Troubleshooting Non-Indexable URLs In Screaming Frog
Recently I came across an issue which took me a while to find an answer to.
I was doing a site migration (same domain, new URLs) and ran a Screaming Frog crawl across the new site when I noticed something a little odd.
All the new html URLs that had a status code of 200 and had a status of ‘OK‘ seemed to be non-indexable. The URLs were canonicalised. I scratched my head.
According to Screaming Frog, a non-indexable URL indexability status can be attributed to one of the following issues. The URLs:
- Are blocked by robots.txt.
- Give no Response.
- Redirect (3XX, meta refresh, or JavaScript redirect)
- Give Client Error (4XX)
- Give Server Error (5XX)
- Are Noindex (or ‘None’)
- Are Canonicalised
- Are Nofollowed
I checked everything. The robots.txt file wasn’t blocking the URLs, there were no redirects, meta refreshes or client errors, noindex tags weren’t present, and nofollow tags weren’t present.
Puzzling. And troubling.
That only left a potential issue with the canonical link element.
I doubled checked the canonical links on a couple of the pages, and finally spotted the answer.
The new canonical tags were referencing ‘HTTP’ rather than ‘HTTPS’. As a redirect was in place from HTTP to HTTPs for all URLs, this led the SEO spider to flag the URLs as non-indexable.
The canonical tags were changed to HTTPS and voila, problem solved!
Hi Simon,
I’ve bumped into this post searching for this exact same issue. The odd thing is that the canonical tags are referencing https. So there should not be a redirect issue right? What I don’t understand is that every non-indexable / canonicalised page has two canonical link elements. Link element 1 is referencing to the Homepage. Link element 2 is self referencing. Any thoughts on this? thx
Hi Robbert, that does sound a bit weird. In fact that would be the reason Screaming Frog is pushing out an error. A page should only have one canonical tag – if a page has multiple canonical tags, then Google will ignore both (see more here > https://webmasters.googleblog.com/2013/04/5-common-mistakes-with-relcanonical.html). Try just the self-referencing canonical & see if that works π
Hi Robbert and Simon,
Just want to say, I am doing an audit of a website and encountering this issue, too. What I found out was that my site has in some cases redirect chains with up to 6 hops, which I believe is why some of the URLs although 200/OK and canonicalized were marked down non-indexable.
Thanks, Simon, for starting a discussion about this. Definitely a super interesting topic!
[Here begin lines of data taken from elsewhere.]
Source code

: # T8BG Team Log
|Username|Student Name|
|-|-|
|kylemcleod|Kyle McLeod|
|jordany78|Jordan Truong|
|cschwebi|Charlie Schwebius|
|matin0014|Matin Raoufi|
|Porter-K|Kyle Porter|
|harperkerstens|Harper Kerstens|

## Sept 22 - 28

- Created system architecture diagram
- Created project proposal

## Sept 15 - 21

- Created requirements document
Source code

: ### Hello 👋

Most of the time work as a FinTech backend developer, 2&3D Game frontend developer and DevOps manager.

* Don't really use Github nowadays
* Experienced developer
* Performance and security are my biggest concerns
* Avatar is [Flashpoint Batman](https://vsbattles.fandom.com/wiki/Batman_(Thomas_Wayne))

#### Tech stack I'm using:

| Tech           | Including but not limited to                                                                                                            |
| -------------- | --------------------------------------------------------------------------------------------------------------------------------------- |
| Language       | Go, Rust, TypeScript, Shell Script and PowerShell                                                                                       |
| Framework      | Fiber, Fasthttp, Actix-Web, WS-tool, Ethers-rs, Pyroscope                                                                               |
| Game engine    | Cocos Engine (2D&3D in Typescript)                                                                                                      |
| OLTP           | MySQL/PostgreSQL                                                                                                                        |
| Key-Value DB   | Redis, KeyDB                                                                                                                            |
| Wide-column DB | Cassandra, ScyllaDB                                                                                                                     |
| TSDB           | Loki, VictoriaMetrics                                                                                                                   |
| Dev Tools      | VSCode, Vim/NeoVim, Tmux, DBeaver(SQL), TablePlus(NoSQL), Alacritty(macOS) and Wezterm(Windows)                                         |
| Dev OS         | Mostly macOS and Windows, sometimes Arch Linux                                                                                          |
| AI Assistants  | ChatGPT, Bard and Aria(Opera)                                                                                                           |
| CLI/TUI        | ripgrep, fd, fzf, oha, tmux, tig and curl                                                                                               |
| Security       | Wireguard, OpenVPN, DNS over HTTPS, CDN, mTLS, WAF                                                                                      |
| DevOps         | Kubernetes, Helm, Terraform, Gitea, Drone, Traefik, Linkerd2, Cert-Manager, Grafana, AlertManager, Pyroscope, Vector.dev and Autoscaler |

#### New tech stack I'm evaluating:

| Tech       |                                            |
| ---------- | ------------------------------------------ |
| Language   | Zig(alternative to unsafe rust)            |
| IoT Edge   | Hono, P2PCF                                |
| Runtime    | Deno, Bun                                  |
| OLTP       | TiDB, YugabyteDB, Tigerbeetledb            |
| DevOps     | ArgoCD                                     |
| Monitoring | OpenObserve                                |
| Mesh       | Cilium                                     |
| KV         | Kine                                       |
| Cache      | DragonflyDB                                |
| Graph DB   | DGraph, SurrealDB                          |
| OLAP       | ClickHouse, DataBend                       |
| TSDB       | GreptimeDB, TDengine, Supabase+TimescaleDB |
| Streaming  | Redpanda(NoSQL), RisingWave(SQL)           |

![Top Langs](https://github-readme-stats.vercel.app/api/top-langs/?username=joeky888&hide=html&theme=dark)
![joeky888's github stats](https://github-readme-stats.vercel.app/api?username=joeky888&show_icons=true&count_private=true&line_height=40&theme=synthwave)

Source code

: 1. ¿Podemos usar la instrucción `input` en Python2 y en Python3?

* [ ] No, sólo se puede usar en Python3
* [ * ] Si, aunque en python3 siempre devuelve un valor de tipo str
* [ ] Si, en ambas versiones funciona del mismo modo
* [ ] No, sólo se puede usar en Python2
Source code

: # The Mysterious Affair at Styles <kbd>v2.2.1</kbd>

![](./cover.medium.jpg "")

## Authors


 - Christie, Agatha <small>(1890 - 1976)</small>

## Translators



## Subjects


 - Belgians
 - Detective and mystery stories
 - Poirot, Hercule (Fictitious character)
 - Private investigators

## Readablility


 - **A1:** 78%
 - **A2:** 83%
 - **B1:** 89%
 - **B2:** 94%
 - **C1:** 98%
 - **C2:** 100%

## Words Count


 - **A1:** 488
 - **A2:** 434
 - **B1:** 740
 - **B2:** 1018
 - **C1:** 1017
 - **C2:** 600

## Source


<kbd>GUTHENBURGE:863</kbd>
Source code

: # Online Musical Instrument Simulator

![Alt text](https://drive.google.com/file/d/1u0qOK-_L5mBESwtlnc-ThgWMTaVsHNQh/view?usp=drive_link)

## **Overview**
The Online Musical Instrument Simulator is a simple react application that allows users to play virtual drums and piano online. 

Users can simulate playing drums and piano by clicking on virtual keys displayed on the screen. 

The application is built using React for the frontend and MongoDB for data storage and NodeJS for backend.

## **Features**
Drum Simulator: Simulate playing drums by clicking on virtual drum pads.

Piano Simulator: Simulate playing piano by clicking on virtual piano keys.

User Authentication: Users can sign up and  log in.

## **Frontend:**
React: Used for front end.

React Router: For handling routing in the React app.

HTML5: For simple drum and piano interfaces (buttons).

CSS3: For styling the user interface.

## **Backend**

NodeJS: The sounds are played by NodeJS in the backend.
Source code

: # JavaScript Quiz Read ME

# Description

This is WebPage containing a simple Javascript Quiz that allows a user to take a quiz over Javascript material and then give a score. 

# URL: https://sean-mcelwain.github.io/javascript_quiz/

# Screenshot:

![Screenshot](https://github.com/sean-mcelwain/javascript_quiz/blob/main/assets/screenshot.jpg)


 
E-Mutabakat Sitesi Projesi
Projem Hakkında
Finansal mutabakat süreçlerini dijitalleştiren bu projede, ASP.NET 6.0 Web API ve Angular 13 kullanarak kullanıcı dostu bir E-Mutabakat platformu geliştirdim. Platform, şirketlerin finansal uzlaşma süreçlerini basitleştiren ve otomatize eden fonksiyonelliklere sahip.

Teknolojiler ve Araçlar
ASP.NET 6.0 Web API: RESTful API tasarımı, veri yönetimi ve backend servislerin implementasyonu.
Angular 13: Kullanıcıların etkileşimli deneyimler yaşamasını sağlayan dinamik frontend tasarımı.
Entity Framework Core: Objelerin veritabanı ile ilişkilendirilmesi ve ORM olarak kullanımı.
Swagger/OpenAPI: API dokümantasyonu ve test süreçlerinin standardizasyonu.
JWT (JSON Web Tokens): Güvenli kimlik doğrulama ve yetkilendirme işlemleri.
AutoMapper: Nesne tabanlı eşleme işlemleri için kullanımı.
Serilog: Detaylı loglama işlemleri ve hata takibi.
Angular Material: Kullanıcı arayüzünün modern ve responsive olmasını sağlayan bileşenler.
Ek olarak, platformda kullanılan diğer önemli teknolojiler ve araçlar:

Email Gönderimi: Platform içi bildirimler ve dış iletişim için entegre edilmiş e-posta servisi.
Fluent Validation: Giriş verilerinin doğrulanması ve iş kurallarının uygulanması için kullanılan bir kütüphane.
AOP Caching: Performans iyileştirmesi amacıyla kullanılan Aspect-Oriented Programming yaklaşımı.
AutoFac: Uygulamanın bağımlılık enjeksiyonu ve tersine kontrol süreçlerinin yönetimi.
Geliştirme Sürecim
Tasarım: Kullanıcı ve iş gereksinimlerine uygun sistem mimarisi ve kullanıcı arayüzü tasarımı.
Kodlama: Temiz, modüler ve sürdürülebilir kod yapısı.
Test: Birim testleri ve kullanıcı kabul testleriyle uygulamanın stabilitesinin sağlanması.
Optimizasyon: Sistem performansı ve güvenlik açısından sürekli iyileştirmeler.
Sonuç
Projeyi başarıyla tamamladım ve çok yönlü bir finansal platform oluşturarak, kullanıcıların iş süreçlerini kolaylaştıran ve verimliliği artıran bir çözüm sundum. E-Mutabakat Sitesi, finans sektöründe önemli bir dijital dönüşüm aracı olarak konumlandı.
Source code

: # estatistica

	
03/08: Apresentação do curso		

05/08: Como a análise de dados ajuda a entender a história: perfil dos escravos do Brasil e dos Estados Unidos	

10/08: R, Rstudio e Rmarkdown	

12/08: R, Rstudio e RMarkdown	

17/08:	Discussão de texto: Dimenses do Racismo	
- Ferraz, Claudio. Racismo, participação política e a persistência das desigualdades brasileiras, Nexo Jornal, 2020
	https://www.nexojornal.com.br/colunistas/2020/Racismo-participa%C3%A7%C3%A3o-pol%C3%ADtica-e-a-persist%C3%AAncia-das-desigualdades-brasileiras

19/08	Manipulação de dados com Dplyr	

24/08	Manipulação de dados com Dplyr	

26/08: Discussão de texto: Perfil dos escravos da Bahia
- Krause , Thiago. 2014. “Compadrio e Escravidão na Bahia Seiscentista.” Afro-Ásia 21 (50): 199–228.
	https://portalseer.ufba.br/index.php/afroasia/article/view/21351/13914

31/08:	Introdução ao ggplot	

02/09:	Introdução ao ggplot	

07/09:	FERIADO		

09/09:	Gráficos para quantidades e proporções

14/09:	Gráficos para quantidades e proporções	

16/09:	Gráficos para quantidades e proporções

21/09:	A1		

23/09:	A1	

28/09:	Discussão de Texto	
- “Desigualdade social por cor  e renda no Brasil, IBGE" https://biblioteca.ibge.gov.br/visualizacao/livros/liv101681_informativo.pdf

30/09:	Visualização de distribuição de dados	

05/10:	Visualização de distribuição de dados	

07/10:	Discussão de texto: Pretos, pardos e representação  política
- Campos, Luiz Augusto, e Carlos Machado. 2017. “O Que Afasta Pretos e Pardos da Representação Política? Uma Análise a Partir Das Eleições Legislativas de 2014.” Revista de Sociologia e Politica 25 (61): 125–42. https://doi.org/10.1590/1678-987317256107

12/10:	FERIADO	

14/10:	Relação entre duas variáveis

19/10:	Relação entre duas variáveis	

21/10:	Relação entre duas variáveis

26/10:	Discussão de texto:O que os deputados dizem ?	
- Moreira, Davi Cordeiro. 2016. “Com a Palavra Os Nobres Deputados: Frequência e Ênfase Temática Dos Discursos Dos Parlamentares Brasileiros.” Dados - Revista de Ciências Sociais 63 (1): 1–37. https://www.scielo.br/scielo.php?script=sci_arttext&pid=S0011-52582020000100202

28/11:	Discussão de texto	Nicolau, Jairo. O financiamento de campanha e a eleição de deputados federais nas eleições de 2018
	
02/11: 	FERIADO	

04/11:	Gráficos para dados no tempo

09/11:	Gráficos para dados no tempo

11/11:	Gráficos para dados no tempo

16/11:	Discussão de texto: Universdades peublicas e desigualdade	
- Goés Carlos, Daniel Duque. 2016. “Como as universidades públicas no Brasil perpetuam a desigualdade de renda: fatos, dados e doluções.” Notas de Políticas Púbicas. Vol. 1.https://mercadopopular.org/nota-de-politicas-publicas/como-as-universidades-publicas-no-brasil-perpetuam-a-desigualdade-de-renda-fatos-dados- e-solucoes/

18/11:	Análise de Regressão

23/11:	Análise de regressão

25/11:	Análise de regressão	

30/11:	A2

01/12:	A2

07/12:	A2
Thanks Lazarina, that would make sense! Hopefully the blog post or your comment will help clear up any issues. Thanks for commenting π
Hi Simon
I have the exact same issue and yet the site in question appears to be successfully indexed on Google nonetheless. Did you spot any actual issues arising from this problem (the http instead of https in the canonical tag) or was it just about fixing a reporting problem inside Screaming Frog.
Thanks in advance.
Ben
Hi Ben, thanks for commenting. Interestingly some of the pages were indexed on Google also, but for best practice purposes I wanted to ensure everything was set up correctly, so ensure the canonical tag issue was fixed (it wasn’t an issue with Screaming Frog). Cheers, Simon
I’m having this exact problem with several sites of my employer. 90-99% of the URLs are non-indexable canonicalised, but also OK and 200 (according to Screaming Frog tool). However, we do score in Google.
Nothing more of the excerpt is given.